July 7, 2011

On disclosure

Twice in the last few days it has been necessary for me to disclose that I'd recently had a miscarriage during medical/health appointments. Both times I said it I started to cry right under the interviewer's gaze.

I feel I've perfected the art of revealing painful personal information with a level of detachment but this...this, I have not.

July 2, 2011

Weird confidence-building exercises

Anxiety and finances greatly limit my ability to socialize at present, and today is unfortunately a perfect example of the latter. I don't feel too great at many things lately, but there is one tiny area of my life in which I am improving leaps and bounds.

Not so long ago, I mentioned my recent forays into an online game called Dark Age of Camelot (DAoC). It all started when I would watch Ivan play. I was curious, so I always asked him tons of questions. He patiently answered them all, even when he was in the middle of RvR ("realm versus realm" or player versus player action in which you seek out other players' characters and try to kill them). Admittedly I made fun of him. A lot.

Little cartoon people! Fighting each other! How silly.

At first he let me try my hand with some of his characters. Then I developed a couple of my own. My playing has been irregular over several months, with some during which I never played at all because it felt too stressful. In the last month this has been changing.

I've tried my hand at several characters (or "toons"). I have a bonedancer (Boniemaronie), a shadowblade (Laesette), a warlock (Baettina), a spiritmaster (Lyddiaa), two valkyries (Sarahfinn and Serrafina), a healer (Egiesel), four shaman (Laecuna, Madelyn, Rozzie, and Ivancito), and--my current favorite--a runemaster (Runehillda).

Ridiculous, right?

There is a particular battlegound that I really enjoy for level 20-24 toons (out of 50 possible levels) called Thidranki. And I have started making "friends."

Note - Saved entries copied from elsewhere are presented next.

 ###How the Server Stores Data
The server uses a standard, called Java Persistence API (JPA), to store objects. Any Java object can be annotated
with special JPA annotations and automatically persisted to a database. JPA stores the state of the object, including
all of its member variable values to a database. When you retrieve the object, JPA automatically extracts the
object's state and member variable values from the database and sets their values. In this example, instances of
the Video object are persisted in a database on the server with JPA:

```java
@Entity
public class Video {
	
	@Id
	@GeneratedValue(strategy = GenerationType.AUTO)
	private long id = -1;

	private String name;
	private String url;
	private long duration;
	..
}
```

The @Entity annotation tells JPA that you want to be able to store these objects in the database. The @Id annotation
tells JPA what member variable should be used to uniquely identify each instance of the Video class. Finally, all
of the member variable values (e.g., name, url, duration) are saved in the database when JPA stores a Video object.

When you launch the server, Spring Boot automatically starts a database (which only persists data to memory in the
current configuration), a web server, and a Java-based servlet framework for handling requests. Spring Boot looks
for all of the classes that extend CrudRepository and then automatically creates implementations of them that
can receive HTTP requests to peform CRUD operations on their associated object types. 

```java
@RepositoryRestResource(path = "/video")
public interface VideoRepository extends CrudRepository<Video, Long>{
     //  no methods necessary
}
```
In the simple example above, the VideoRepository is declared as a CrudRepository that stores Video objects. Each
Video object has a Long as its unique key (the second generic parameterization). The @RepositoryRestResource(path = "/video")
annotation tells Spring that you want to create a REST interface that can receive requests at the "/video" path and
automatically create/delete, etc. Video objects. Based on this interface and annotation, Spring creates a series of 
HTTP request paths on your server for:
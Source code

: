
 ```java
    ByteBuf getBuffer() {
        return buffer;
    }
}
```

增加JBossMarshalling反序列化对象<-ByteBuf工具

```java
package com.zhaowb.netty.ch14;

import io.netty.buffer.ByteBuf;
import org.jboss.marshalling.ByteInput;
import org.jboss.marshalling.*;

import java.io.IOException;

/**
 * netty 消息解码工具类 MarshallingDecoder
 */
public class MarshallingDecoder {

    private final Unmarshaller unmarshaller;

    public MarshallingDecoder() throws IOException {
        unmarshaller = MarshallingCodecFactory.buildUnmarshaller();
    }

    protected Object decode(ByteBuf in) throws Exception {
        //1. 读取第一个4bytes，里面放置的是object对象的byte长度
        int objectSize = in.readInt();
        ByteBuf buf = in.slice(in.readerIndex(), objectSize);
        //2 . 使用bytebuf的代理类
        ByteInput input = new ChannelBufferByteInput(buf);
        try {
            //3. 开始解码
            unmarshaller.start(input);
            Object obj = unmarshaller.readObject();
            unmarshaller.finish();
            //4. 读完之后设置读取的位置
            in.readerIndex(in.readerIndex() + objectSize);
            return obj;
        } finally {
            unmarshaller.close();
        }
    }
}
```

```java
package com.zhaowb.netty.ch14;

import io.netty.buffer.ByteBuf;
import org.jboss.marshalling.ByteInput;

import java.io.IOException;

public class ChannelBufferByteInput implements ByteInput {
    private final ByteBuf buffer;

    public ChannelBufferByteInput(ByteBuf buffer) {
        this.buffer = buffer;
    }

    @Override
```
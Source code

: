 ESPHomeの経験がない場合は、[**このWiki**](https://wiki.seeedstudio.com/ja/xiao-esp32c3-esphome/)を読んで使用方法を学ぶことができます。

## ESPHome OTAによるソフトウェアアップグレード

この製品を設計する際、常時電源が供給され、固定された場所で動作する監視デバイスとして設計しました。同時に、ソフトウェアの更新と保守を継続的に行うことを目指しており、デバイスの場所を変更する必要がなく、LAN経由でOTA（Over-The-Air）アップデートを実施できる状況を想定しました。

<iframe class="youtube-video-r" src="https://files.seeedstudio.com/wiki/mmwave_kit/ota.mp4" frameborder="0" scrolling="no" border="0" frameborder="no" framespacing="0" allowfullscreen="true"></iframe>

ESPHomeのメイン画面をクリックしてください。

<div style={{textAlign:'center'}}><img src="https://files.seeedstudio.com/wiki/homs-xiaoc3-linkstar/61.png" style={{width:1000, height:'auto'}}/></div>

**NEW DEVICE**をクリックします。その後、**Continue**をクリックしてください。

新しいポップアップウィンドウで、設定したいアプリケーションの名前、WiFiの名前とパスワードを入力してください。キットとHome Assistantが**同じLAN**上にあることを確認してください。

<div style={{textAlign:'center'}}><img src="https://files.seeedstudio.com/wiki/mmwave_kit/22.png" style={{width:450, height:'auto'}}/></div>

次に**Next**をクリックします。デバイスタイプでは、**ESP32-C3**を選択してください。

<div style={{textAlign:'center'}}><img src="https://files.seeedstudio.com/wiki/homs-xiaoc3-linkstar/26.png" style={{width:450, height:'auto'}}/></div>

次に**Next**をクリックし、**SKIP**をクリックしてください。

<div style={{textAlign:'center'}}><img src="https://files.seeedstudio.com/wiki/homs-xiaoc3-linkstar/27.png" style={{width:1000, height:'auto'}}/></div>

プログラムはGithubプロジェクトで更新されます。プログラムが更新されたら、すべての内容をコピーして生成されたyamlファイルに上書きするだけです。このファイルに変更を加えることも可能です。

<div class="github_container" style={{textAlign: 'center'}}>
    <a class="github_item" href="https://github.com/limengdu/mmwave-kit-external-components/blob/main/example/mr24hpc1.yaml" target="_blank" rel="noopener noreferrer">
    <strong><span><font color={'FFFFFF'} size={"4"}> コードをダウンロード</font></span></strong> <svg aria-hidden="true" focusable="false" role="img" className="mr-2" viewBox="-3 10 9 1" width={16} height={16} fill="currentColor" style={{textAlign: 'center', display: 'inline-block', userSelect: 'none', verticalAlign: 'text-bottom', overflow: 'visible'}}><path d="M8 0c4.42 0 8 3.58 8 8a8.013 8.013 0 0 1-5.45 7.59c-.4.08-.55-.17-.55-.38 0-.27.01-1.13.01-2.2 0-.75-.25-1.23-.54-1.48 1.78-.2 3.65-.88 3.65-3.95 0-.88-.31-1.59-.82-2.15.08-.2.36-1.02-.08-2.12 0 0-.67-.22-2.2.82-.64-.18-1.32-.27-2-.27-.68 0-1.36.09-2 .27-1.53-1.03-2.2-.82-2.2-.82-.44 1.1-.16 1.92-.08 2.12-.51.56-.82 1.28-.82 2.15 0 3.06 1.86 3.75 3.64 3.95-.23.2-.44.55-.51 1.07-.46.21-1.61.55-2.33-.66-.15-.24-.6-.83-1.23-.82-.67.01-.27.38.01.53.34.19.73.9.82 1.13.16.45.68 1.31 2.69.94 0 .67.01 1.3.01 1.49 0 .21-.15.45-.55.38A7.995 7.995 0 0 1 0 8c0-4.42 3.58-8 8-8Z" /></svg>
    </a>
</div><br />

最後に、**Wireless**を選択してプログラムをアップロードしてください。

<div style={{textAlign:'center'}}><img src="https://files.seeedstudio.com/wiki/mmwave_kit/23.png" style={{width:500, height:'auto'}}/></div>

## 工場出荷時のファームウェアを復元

Oh, god. Am I a [*gulp*] gamer?

One evening I was running Runehillda around Thidranki with a group of folks. She is specced (or specializes in) runecarving, so she has some kick-ass purple fiery bolts that she shoots at others from great distances. I have come to really love those things. I bolt sorcerers, friars, vampires, and theurgists with a surprising amount of satisfaction.

Anyway, on this particular evening another player asked me to join his guild, the Knights of Thidranki. I gratefully accepted. Soon I was getting regular invitations to join their RvR groups. Other characters both in my guild and out would wave at me and cheer for me and hug me. We'd make plans to meet up online to play; we'd share tips and resources and character-leveling; we'd ask each other about our progress with various trade skills like spell-crafting and alchemy (I make potions!). We'd talk about where we were from, ask how each others' days had gone, and get advice about our characters and abilities. Quickly I discovered how good it felt.

Other people like me! They seek me out! They ask for my opinion! So what if it's not real!

Plus, I have something to do when I can't sleep. Which is often.

Even if you don't play games yourself, it can be very interesting to learn about the dynamics involved in them. There is a whole new language to learn. There are customs and social norms by which you need to abide (and those that don't are quickly called out). There are stereotypes about other classes and realms. I had to laugh the first time I, as a player for the realm of Midguard, found myself agreeing with statements about "dirty Albs" (players for Albion) and "tree-hugging Hibs" (players for Hibernia).

I play with teenagers, moms, and thirty-something dudes. I play with French people and German people. One lady that I play with was inspired to create her own runemaster after watching Runehillda bolt some fools down mercilessly. Early this morning we were running around together in Thidranki, and she asked me to "drive" (decide where to roam to look for enemy players and to pick and choose our battles). I normally rely on others to do this, so I felt a little apprehensive. I warned her that I hoped she wouldn't regret asking me, and she typed back, "nah...i've seen you play."

I've seen you play.

I got ridiculously emotional at the compliment and by the notion that I can still be good at something. Even if it only involves little cartoons fighting one another.

Maybe I need to get out more. Maybe I'm turning into a complete dork. But I'll take my confidence where I can get it.